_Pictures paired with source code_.
········

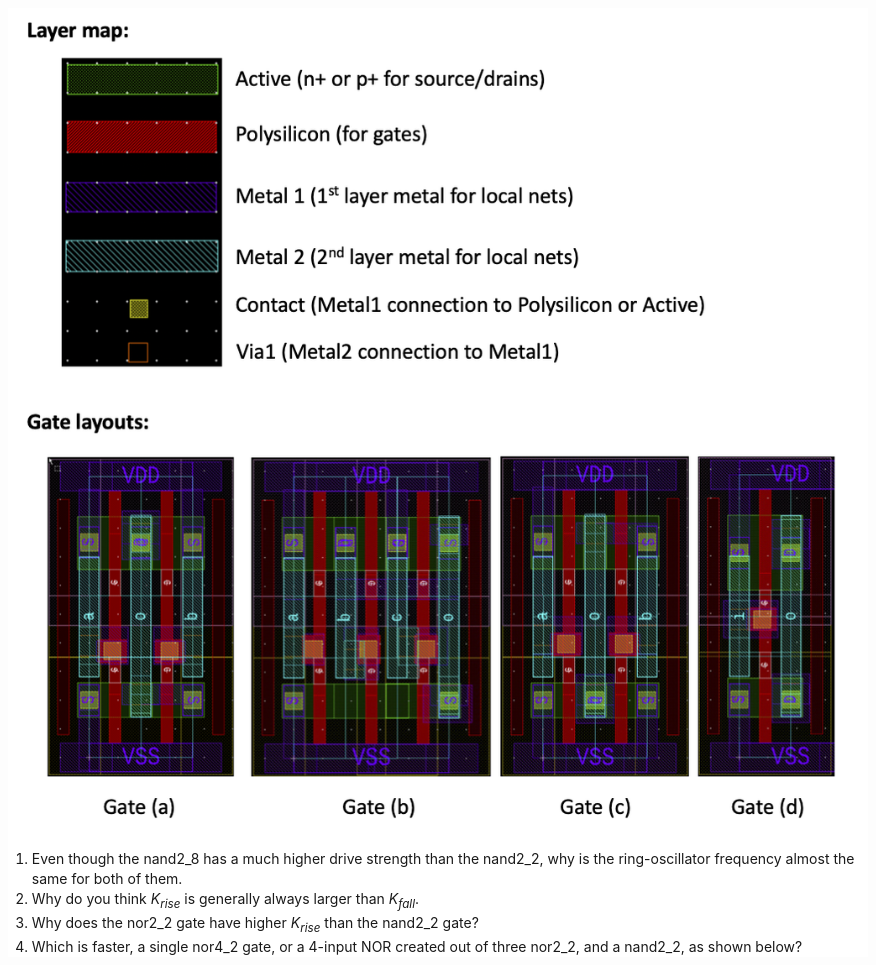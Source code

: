 ![Layout of Logic Cells](./images/gate_layouts.png)

 1. Even though the nand2_8 has a much higher drive strength than the nand2_2, why is the ring-oscillator frequency almost the same for both of them.
 2. Why do you think $K_{rise}$ is generally always larger than $K_{fall}$.
 3. Why does the nor2_2 gate have higher $K_{rise}$ than the nand2_2 gate?
 4. Which is faster, a single nor4_2 gate, or a 4-input NOR created out of three nor2_2, and a nand2_2, as shown below?
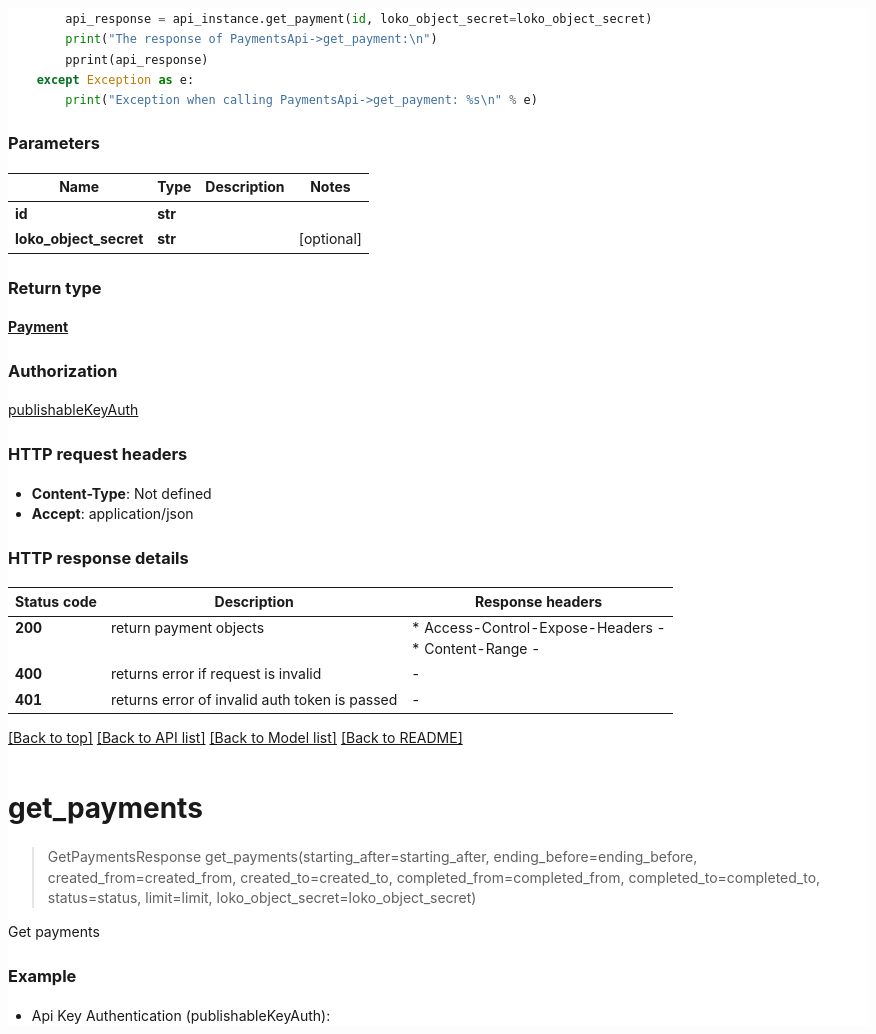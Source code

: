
 ```python
        api_response = api_instance.get_payment(id, loko_object_secret=loko_object_secret)
        print("The response of PaymentsApi->get_payment:\n")
        pprint(api_response)
    except Exception as e:
        print("Exception when calling PaymentsApi->get_payment: %s\n" % e)
```



### Parameters


Name | Type | Description  | Notes
------------- | ------------- | ------------- | -------------
 **id** | **str**|  | 
 **loko_object_secret** | **str**|  | [optional] 

### Return type

[**Payment**](Payment.md)

### Authorization

[publishableKeyAuth](../README.md#publishableKeyAuth)

### HTTP request headers

 - **Content-Type**: Not defined
 - **Accept**: application/json

### HTTP response details

| Status code | Description | Response headers |
|-------------|-------------|------------------|
**200** | return payment objects |  * Access-Control-Expose-Headers -  <br>  * Content-Range -  <br>  |
**400** | returns error if request is invalid |  -  |
**401** | returns error of invalid auth token is passed |  -  |

[[Back to top]](#) [[Back to API list]](../README.md#documentation-for-api-endpoints) [[Back to Model list]](../README.md#documentation-for-models) [[Back to README]](../README.md)

# **get_payments**
> GetPaymentsResponse get_payments(starting_after=starting_after, ending_before=ending_before, created_from=created_from, created_to=created_to, completed_from=completed_from, completed_to=completed_to, status=status, limit=limit, loko_object_secret=loko_object_secret)

Get payments

### Example

* Api Key Authentication (publishableKeyAuth):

········

_Your assignment_. Could you return exactly the stretch of the data above that starts at the line with "[**Payment**](Payment.md)" and ends at the line with "# **get_payments**", both lines included?

_Answer to this problem_.
[**Payment**](Payment.md)

### Authorization

[publishableKeyAuth](../README.md#publishableKeyAuth)

### HTTP request headers

 - **Content-Type**: Not defined
 - **Accept**: application/json

### HTTP response details

| Status code | Description | Response headers |
|-------------|-------------|------------------|
**200** | return payment objects |  * Access-Control-Expose-Headers -  <br>  * Content-Range -  <br>  |
**400** | returns error if request is invalid |  -  |
**401** | returns error of invalid auth token is passed |  -  |

[[Back to top]](#) [[Back to API list]](../README.md#documentation-for-api-endpoints) [[Back to Model list]](../README.md#documentation-for-models) [[Back to README]](../README.md)

# **get_payments**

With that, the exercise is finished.